Hey everyone, my amazing new roommate works at an art gallery in the city’s hottest art district, the Lower East Side. The famous gallerist who runs the place has embarked on an artistic quest…to Tanzania, but she has generously allowed me to use the space for an evening. I hope you will accept my invitation (above) to a show of my flounder artworks which explore the big-fish-eats-little-fish dialectic of history against a backdrop of larger biological themes.

Because of time constraints, the opening IS the show–we are like a beautiful exotic mushroom which pops-up for a single glorious night–but during that one night there will be glowing multi-media delights to satisfy all aesthetic longings! Since you read this blog, I know you have the most refined and intelligent tastes: I hope you can join me then and there.

Flounder Rover

In my art career I have been on an enormous flatfish binge. People have asked me what on earth this means, but unfortunately, it is hard to write about one’s own art.

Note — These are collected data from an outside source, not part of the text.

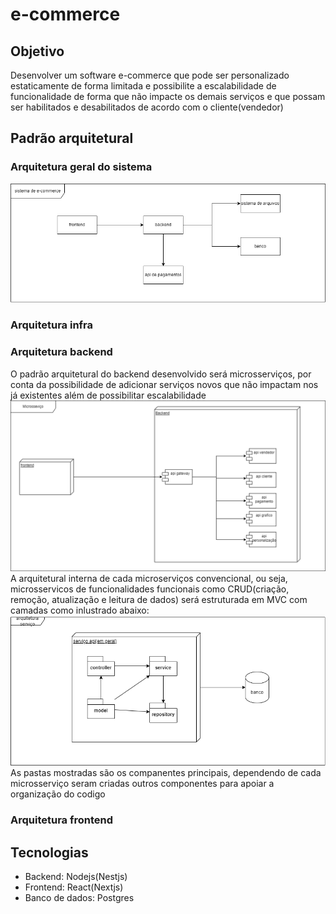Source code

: # e-commerce
## Objetivo
Desenvolver um software e-commerce que pode ser personalizado estaticamente de forma limitada e possibilite a escalabilidade de funcionalidade de forma que não impacte os demais serviços e que possam ser habilitados e desabilitados de acordo com o cliente(vendedor)

## Padrão arquitetural
### Arquitetura geral do sistema
![image](/docs/e-commerce-arquitetura-geral.png)
### Arquitetura infra
### Arquitetura backend
O padrão arquitetural do backend desenvolvido será microsserviços, por conta da possibilidade de adicionar serviços novos que não impactam nos já existentes além de possibilitar escalabilidade
![image1](/docs/e-commerce-arquitetura-microsservico.png)
A arquitetural interna de cada microserviços convencional, ou seja, microsservicos de funcionalidades funcionais como CRUD(criação, remoção, atualização e leitura de dados) será estruturada em MVC com camadas como inlustrado abaixo:
![image2](/docs/e-commerce-arquitetura-servico-api.png)
As pastas mostradas são os companentes principais, dependendo de cada microsserviço seram criadas outros componentes para apoiar a organização do codigo
### Arquitetura frontend

## Tecnologias
* Backend: Nodejs(Nestjs)
* Frontend: React(Nextjs)
* Banco de dados: Postgres
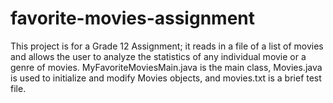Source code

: # favorite-movies-assignment
This project is for a Grade 12 Assignment; it reads in a file of a list of movies and allows the user to analyze the statistics of any individual movie or a genre of movies.
MyFavoriteMoviesMain.java is the main class, Movies.java is used to initialize and modify Movies objects, and movies.txt is a brief test file.
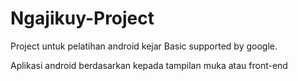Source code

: # Ngajikuy-Project
Project untuk pelatihan android kejar Basic supported by google.

Aplikasi android berdasarkan kepada tampilan muka atau front-end
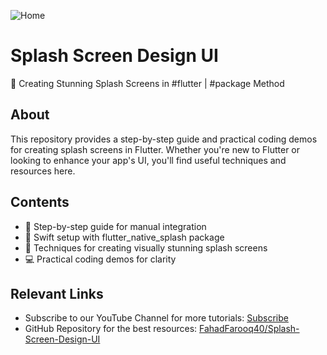 ![Home](https://github.com/FahadFarooq40/Splash-Screen-Design-UI/assets/104043766/33e6cfbd-8b8d-473b-b33c-eafb211c479e)

# Splash Screen Design UI

🚀 Creating Stunning Splash Screens in #flutter | #package  Method 

## About

This repository provides a step-by-step guide and practical coding demos for creating splash screens in Flutter. Whether you're new to Flutter or looking to enhance your app's UI, you'll find useful techniques and resources here.

## Contents

- 🔧 Step-by-step guide for manual integration
- 🚀 Swift setup with flutter_native_splash package
- 🎨 Techniques for creating visually stunning splash screens
- 💻 Practical coding demos for clarity

## Relevant Links

- Subscribe to our YouTube Channel for more tutorials: [Subscribe](https://www.youtube.com/watch?v=BnQgvhbhVkE&list=LL&index=2&t=20s)
- GitHub Repository for the best resources: [FahadFarooq40/Splash-Screen-Design-UI](https://github.com/FahadFarooq40/Splash-Screen-Design-UI)
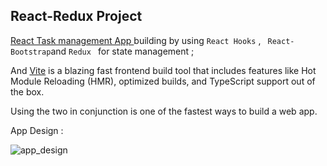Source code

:## React-Redux Project 

[React  Task management App ](https://replit.com/@dickosmad/taskmanagement#src/App.jsx) building by using `React Hooks` , ` React-Bootstrap`and `Redux `  for state management ;  

And [Vite](https://vitejs.dev/) is a blazing fast frontend build tool that includes features like Hot Module Reloading (HMR), optimized builds, and TypeScript support out of the box.

Using the two in conjunction is one of the fastest ways to build a web app.

App Design : 

![app_design](https://user-images.githubusercontent.com/17516496/118520688-8b6b8e00-b73a-11eb-95df-052261a09061.PNG)
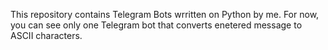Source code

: This repository contains Telegram Bots wrritten on Python by me.
For now, you can see only one Telegram bot that converts enetered message to ASCII characters. 
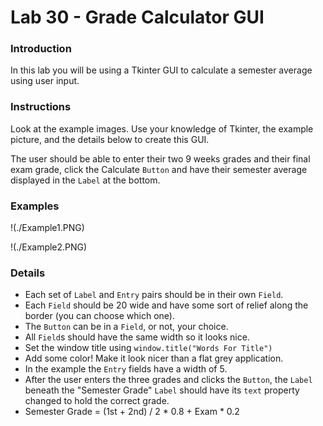 # Lab 30 - Grade Calculator GUI

### Introduction

In this lab you will be using a Tkinter GUI to calculate a semester average using user input.

### Instructions

Look at the example images.  Use your knowledge of Tkinter, the example picture, and the details below to create this GUI.

The user should be able to enter their two 9 weeks grades and their final exam grade, click the Calculate `Button` and have their semester average displayed in the `Label` at the bottom.

### Examples

!(./Example1.PNG)

!(./Example2.PNG)

### Details

* Each set of `Label` and `Entry` pairs should be in their own `Field`.
* Each `Field` should be 20 wide and have some sort of relief along the border (you can choose which one).
* The `Button` can be in a `Field`, or not, your choice.
* All `Field`s should have the same width so it looks nice.
* Set the window title using `window.title("Words For Title")`
* Add some color!  Make it look nicer than a flat grey application.
* In the example the `Entry` fields have a width of 5.
* After the user enters the three grades and clicks the `Button`, the `Label` beneath the "Semester Grade" `Label` should have its `text` property changed to hold the correct grade.
* Semester Grade = (1st + 2nd) / 2 \* 0.8 + Exam \* 0.2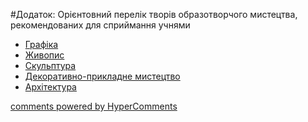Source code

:<div id="hypercomments_widget" class="js-hypercomments-widget invisible"></div>

#Додаток: Орієнтовний перелік творів образотворчого мистецтва, рекомендованих для сприймання учнями 

*	[Графіка](graphika.md)
*	[Живопис](zhivopis.md)
*	[Скульптура](skulptura.md)
*	[Декоративно-прикладне мистецтво](dpa.md)
*	[Архітектура](arkhitektura.md)

<div class="js-hypercomments-container">
    <a href="http://hypercomments.com" class="hc-link" title="comments widget">comments powered by HyperComments</a>
</div>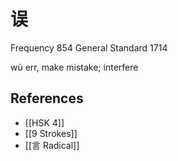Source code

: # 误
Frequency 854
General Standard 1714

wù
err, make mistake; interfere

## References
- [[HSK 4]]
- [[9 Strokes]]
- [[言 Radical]]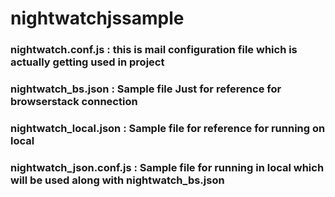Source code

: # nightwatchjssample

### nightwatch.conf.js : this is mail configuration file which is actually getting used in project 

### nightwatch_bs.json : Sample file Just for reference for browserstack connection 
### nightwatch_local.json : Sample file for reference for running on local 
### nightwatch_json.conf.js : Sample file for running in local which will be used along with nightwatch_bs.json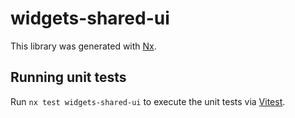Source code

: # widgets-shared-ui

This library was generated with [Nx](https://nx.dev).

## Running unit tests

Run `nx test widgets-shared-ui` to execute the unit tests via [Vitest](https://vitest.dev/).
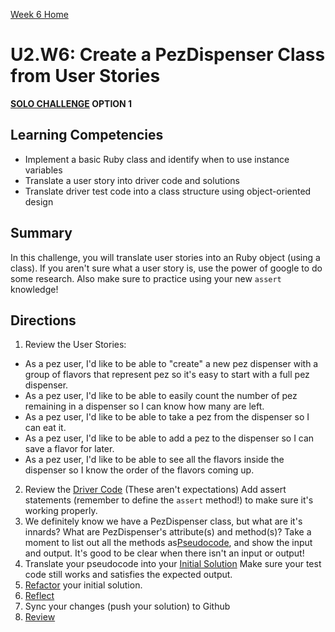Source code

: [Week 6 Home](../)

# U2.W6: Create a PezDispenser Class from User Stories 
**[SOLO CHALLENGE](https://github.com/Devbootcamp/phase_0_handbook/blob/master/solo_challenges.md) OPTION 1**


## Learning Competencies
- Implement a basic Ruby class and identify when to use instance variables
- Translate a user story into driver code and solutions
- Translate driver test code into a class structure using object-oriented design

## Summary
In this challenge, you will translate user stories into an Ruby object (using a class). If you aren't sure what a user story is, use the power of google to do some research. Also make sure to practice using your new `assert` knowledge!

## Directions
 
1. Review the User Stories: 
  - As a pez user, I'd like to be able to "create" a new pez dispenser with a group of flavors that represent pez so it's easy to start with a full pez dispenser.
  - As a pez user, I'd like to be able to easily count the number of pez remaining in a dispenser so I can know how many are left.
  - As a pez user, I'd like to be able to take a pez from the dispenser so I can eat it.
  - As a pez user, I'd like to be able to add a pez to the dispenser so I can save a flavor for later.
  - As a pez user, I'd like to be able to see all the flavors inside the dispenser so I know the order of the flavors coming up.
2. Review the [Driver Code](../../references/driver_code.md) (These aren't expectations) Add assert statements (remember to define the `assert` method!) to make sure it's working properly.
3. We definitely know we have a PezDispenser class, but what are it's innards? What are PezDispenser's attribute(s) and method(s)? Take a moment to list out all the methods as[Pseudocode](../../references/pseudocode.md), and show the input and output. It's good to be clear when there isn't an input or output!
4. Translate your pseudocode into your [Initial Solution](../../references/initial_solution.md) Make sure your test code still works and satisfies the expected output. 
5. [Refactor](../../references/refactoring.md) your initial solution.
6. [Reflect](../../references/reflection_guidelines.md)
7. Sync your changes (push your solution) to Github
8. [Review](../../references/review.md)
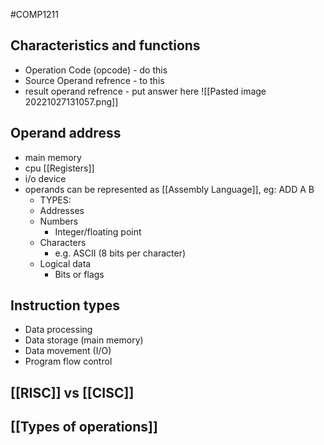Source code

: #COMP1211 
## Characteristics and functions
- Operation Code (opcode) - do this
- Source Operand refrence - to this
- result operand refrence - put answer here
![[Pasted image 20221027131057.png]]

## Operand address
- main memory
- cpu [[Registers]]
- i/o device
- operands can be represented as [[Assembly Language]], eg: ADD A B
	- TYPES:
	- Addresses
	- Numbers
		- Integer/floating point
	- Characters
		- e.g. ASCII (8 bits per character)
	- Logical data
		- Bits or flags

## Instruction types
- Data processing
- Data storage (main memory)
- Data movement (I/O)
- Program flow control

## [[RISC]] vs [[CISC]]


## [[Types of operations]]
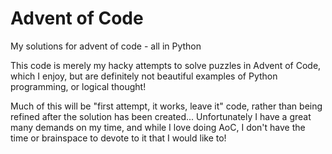 # Advent of Code

My solutions for advent of code - all in Python

This code is merely my hacky attempts to solve puzzles in Advent of Code, which I enjoy, but are definitely not beautiful examples of Python programming, or logical thought!

Much of this will be "first attempt, it works, leave it" code, rather than being refined after the solution 
has been created...  Unfortunately I have a great many demands on my time, and while I love doing AoC, I 
don't have the time or brainspace to devote to it that I would like to!
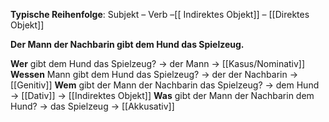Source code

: **Typische Reihenfolge**: Subjekt – Verb –[[ Indirektes Objekt]] – [[Direktes Objekt]]

**Der Mann der Nachbarin gibt dem Hund das Spielzeug.**

**Wer** gibt dem Hund das Spielzeug? → der Mann → [[Kasus/Nominativ]]
**Wessen** Mann gibt dem Hund das Spielzeug? → der der Nachbarin → [[Genitiv]]
**Wem** gibt der Mann der Nachbarin das Spielzeug? → dem Hund → [[Dativ]] → [[Indirektes Objekt]]
**Was** gibt der Mann der Nachbarin dem Hund? → das Spielzeug → [[Akkusativ]]

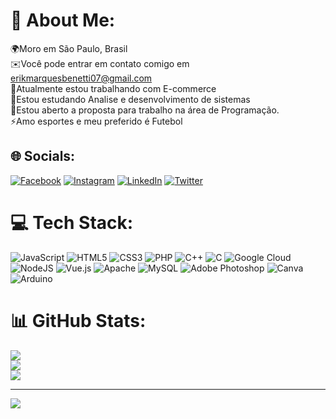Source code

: # 💫 About Me:
🌍Moro em São Paulo, Brasil<br>✉️Você pode entrar em contato comigo em erikmarquesbenetti07@gmail.com<br>🚀Atualmente estou trabalhando com E-commerce<br>🧠Estou estudando Analise e desenvolvimento de sistemas<br>🤝Estou aberto a proposta para trabalho na área de Programação.<br>⚡Amo esportes e meu preferido é Futebol


## 🌐 Socials:
[![Facebook](https://img.shields.io/badge/Facebook-%231877F2.svg?logo=Facebook&logoColor=white)](https://facebook.com/erik.marquesbenetti) [![Instagram](https://img.shields.io/badge/Instagram-%23E4405F.svg?logo=Instagram&logoColor=white)](https://instagram.com/erik_marques7) [![LinkedIn](https://img.shields.io/badge/LinkedIn-%230077B5.svg?logo=linkedin&logoColor=white)](https://linkedin.com/in/erik-marques-benetti-a16327164) [![Twitter](https://img.shields.io/badge/Twitter-%231DA1F2.svg?logo=Twitter&logoColor=white)](https://twitter.com/Erikmarques_7) 

# 💻 Tech Stack:
![JavaScript](https://img.shields.io/badge/javascript-%23323330.svg?style=flat-square&logo=javascript&logoColor=%23F7DF1E) ![HTML5](https://img.shields.io/badge/html5-%23E34F26.svg?style=flat-square&logo=html5&logoColor=white) ![CSS3](https://img.shields.io/badge/css3-%231572B6.svg?style=flat-square&logo=css3&logoColor=white) ![PHP](https://img.shields.io/badge/php-%23777BB4.svg?style=flat-square&logo=php&logoColor=white) ![C++](https://img.shields.io/badge/c++-%2300599C.svg?style=flat-square&logo=c%2B%2B&logoColor=white) ![C](https://img.shields.io/badge/c-%2300599C.svg?style=flat-square&logo=c&logoColor=white) ![Google Cloud](https://img.shields.io/badge/Google%20Cloud-%234285F4.svg?style=flat-square&logo=google-cloud&logoColor=white) ![NodeJS](https://img.shields.io/badge/node.js-6DA55F?style=flat-square&logo=node.js&logoColor=white) ![Vue.js](https://img.shields.io/badge/vuejs-%2335495e.svg?style=flat-square&logo=vuedotjs&logoColor=%234FC08D) ![Apache](https://img.shields.io/badge/apache-%23D42029.svg?style=flat-square&logo=apache&logoColor=white) ![MySQL](https://img.shields.io/badge/mysql-%2300f.svg?style=flat-square&logo=mysql&logoColor=white) ![Adobe Photoshop](https://img.shields.io/badge/adobephotoshop-%2331A8FF.svg?style=flat-square&logo=adobephotoshop&logoColor=white) ![Canva](https://img.shields.io/badge/Canva-%2300C4CC.svg?style=flat-square&logo=Canva&logoColor=white) ![Arduino](https://img.shields.io/badge/-Arduino-00979D?style=flat-square&logo=Arduino&logoColor=white)
# 📊 GitHub Stats:
![](https://github-readme-stats.vercel.app/api?username=erikmarquesbenetti07&theme=vue-dark&hide_border=false&include_all_commits=true&count_private=false)<br/>
![](https://github-readme-streak-stats.herokuapp.com/?user=erikmarquesbenetti07&theme=vue-dark&hide_border=false)<br/>
![](https://github-readme-stats.vercel.app/api/top-langs/?username=erikmarquesbenetti07&theme=vue-dark&hide_border=false&include_all_commits=true&count_private=false&layout=compact)

---
[![](https://visitcount.itsvg.in/api?id=erikmarquesbenetti07&icon=0&color=0)](https://visitcount.itsvg.in)

<!-- Proudly created with GPRM ( https://gprm.itsvg.in ) -->
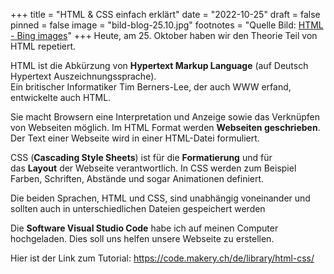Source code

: +++
title = "HTML & CSS einfach erklärt"
date = "2022-10-25"
draft = false
pinned = false
image = "bild-blog-25.10.jpg"
footnotes = "Q﻿uelle Bild: [HTML - Bing images](https://www.bing.com/images/search?view=detailV2&ccid=yRs32E68&id=76F4E8A8013F702506983F6A06DDB91D85BDB74F&thid=OIP.yRs32E68pBPnlRDzcIuA7gHaDt&mediaurl=https%3A%2F%2Fth.bing.com%2Fth%2Fid%2FR.c91b37d84ebca413e79510f3708b80ee%3Frik%3DT7e9hR253QZqPw%26riu%3Dhttp%253a%252f%252fblog.mypage.vn%252fwp-content%252fuploads%252f2019%252f11%252fhtml.png%26ehk%3Dl5QwJCPYf2SRW8nQ9rie%252bm%252bjjd4DpoatGIHZzt6t8Oc%253d%26risl%3D%26pid%3DImgRaw%26r%3D0&exph=800&expw=1600&q=HTML&simid=608023355082609339&form=IRPRST&ck=582092B4476458F3CD9885B10011D73F&selectedindex=55&ajaxhist=0&ajaxserp=0&vt=0&sim=11)"
+++
H﻿eute, am 25. Oktober haben wir den Theorie Teil von HTML repetiert.

H﻿TML ist die Abkürzung von **Hypertext Markup Language** (auf Deutsch Hypertext Auszeichnungssprache).\
E﻿in britischer Informatiker Tim Berners-Lee, der auch WWW erfand, entwickelte auch HTML.

S﻿ie macht Browsern eine Interpretation und Anzeige sowie das Verknüpfen von Webseiten möglich. Im HTML Format werden **Webseiten geschrieben**. Der Text einer Webseite wird in einer HTML-Datei formuliert. 

CSS (**Cascading Style Sheets**) ist für die **Formatierung** und für das **Layout** der Webseite verantwortlich. In CSS werden zum Beispiel Farben, Schriften, Abstände und sogar Animationen definiert.

Die beiden Sprachen, HTML und CSS, sind unabhängig voneinander und sollten auch in unterschiedlichen Dateien gespeichert werden

D﻿ie **Software Visual Studio Code** habe ich auf meinen Computer hochgeladen. Dies soll uns helfen unsere Webseite zu erstellen.

Hier ist der Link zum Tutorial: https://code.makery.ch/de/library/html-css/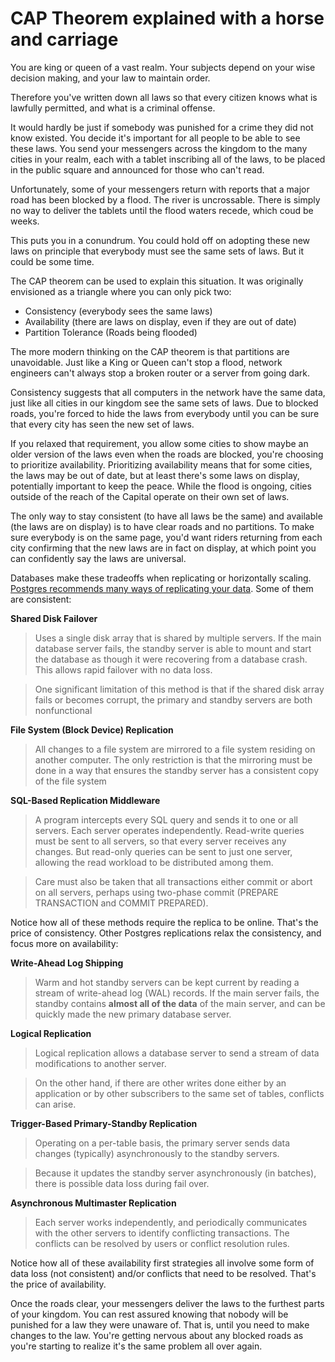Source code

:# CAP Theorem explained with a horse and carriage

You are king or queen of a vast realm. Your subjects depend on your wise decision making, and your law to maintain order. 

Therefore you've written down all laws so that every citizen knows what is lawfully permitted, and what is a criminal offense. 

It would hardly be just if somebody was punished for a crime they did not know existed. You decide it's important for all people to be able to see these laws. You send your messengers across the kingdom to the many cities in your realm, each with a tablet inscribing all of the laws, to be placed in the public square and announced for those who can't read. 

Unfortunately, some of your messengers return with reports that a major road has been blocked by a flood. The river is uncrossable. There is simply no way to deliver the tablets until the flood waters recede, which coud be weeks. 

This puts you in a conundrum. You could hold off on adopting these new laws on principle that everybody must see the same sets of laws. But it could be some time.

The CAP theorem can be used to explain this situation. It was originally envisioned as a triangle where you can only pick two:

* Consistency (everybody sees the same laws)
* Availability (there are laws on display, even if they are out of date)
* Partition Tolerance (Roads being flooded)

The more modern thinking on the CAP theorem is that partitions are unavoidable. Just like a King or Queen can't stop a flood, network engineers can't always stop a broken router or a server from going dark.

Consistency suggests that all computers in the network have the same data, just like all cities in our kingdom see the same sets of laws. Due to blocked roads, you're forced to hide the laws from everybody until you can be sure that every city has seen the new set of laws.

If you relaxed that requirement, you allow some cities to show maybe an older version of the laws even when the roads are blocked, you're choosing to prioritize availability. Prioritizing availability means that for some cities, the laws may be out of date, but at least there's some laws on display, potentially important to keep the peace. While the flood is ongoing, cities outside of the reach of the Capital operate on their own set of laws. 

The only way to stay consistent (to have all laws be the same) and available (the laws are on display) is to have clear roads and no partitions. To make sure everybody is on the same page, you'd want riders returning from each city confirming that the new laws are in fact on display, at which point you can confidently say the laws are universal. 

Databases make these tradeoffs when replicating or horizontally scaling. [Postgres recommends many ways of replicating your data](https://www.postgresql.org/docs/current/different-replication-solutions.html). Some of them are consistent:

**Shared Disk Failover** 
> Uses a single disk array that is shared by multiple servers. If the main database server fails, the standby server is able to mount and start the database as though it were recovering from a database crash. This allows rapid failover with no data loss.

> One significant limitation of this method is that if the shared disk array fails or becomes corrupt, the primary and standby servers are both nonfunctional

**File System (Block Device) Replication**
> All changes to a file system are mirrored to a file system residing on another computer. The only restriction is that the mirroring must be done in a way that ensures the standby server has a consistent copy of the file system

**SQL-Based Replication Middleware**
> A program intercepts every SQL query and sends it to one or all servers. Each server operates independently. Read-write queries must be sent to all servers, so that every server receives any changes. But read-only queries can be sent to just one server, allowing the read workload to be distributed among them.

> Care must also be taken that all transactions either commit or abort on all servers, perhaps using two-phase commit (PREPARE TRANSACTION and COMMIT PREPARED).

Notice how all of these methods require the replica to be online. That's the price of consistency. Other Postgres replications relax the consistency, and focus more on availability:

**Write-Ahead Log Shipping**
> Warm and hot standby servers can be kept current by reading a stream of write-ahead log (WAL) records. If the main server fails, the standby contains **almost all of the data** of the main server, and can be quickly made the new primary database server.

**Logical Replication**
> Logical replication allows a database server to send a stream of data modifications to another server.

> On the other hand, if there are other writes done either by an application or by other subscribers to the same set of tables, conflicts can arise.

**Trigger-Based Primary-Standby Replication** 

> Operating on a per-table basis, the primary server sends data changes (typically) asynchronously to the standby servers.

> Because it updates the standby server asynchronously (in batches), there is possible data loss during fail over.

**Asynchronous Multimaster Replication**

> Each server works independently, and periodically communicates with the other servers to identify conflicting transactions. The conflicts can be resolved by users or conflict resolution rules.

Notice how all of these availability first strategies all involve some form of data loss (not consistent) and/or conflicts that need to be resolved. That's the price of availability.

Once the roads clear, your messengers deliver the laws to the furthest parts of your kingdom. You can rest assured knowing that nobody will be punished for a law they were unaware of. That is, until you need to make changes to the law. You're getting nervous about any blocked roads as you're starting to realize it's the same problem all over again. 
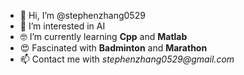- 👋 Hi, I’m @stephenzhang0529
- 👀 I’m interested in AI 
- 🤓 I’m currently learning **Cpp** and **Matlab**
- 😍 Fascinated with **Badminton** and **Marathon**
- 📫 Contact me with _stephenzhang0529@gmail.com_

<!---
stephenzhang0529/stephenzhang0529 is a ✨ special ✨ repository because its `README.md` (this file) appears on your GitHub profile.
You can click the Preview link to take a look at your changes.
--->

Therefore I am “crowd sourcing” my artist’s statement to the smartest and most sympathetic crowd I can find. Please, please let me know how you think I could phrase this better (and enjoy the fish!).
Wall of Dayglow flatfish

Asymmetry betokens a lack of equality or balance between the parts or aspects of a greater whole. Outwardly, the most asymmetric vertebrates are the flatfish, an order of carnivorous marine fish which are extensively fished for food and sport. In his art, Wayne Ferrebee adopts the flounder as a symbolic proxy to explore the growing asymmetry between the natural world and artifical manmade ecosystems. Simultaneously a lurking predator and a hapless victim of fishermen’s guile (and the shark’s ravenous gullet) the flounder is a tragicomic google-eyed mirror for humankind’s march towards ascendancy and disaster.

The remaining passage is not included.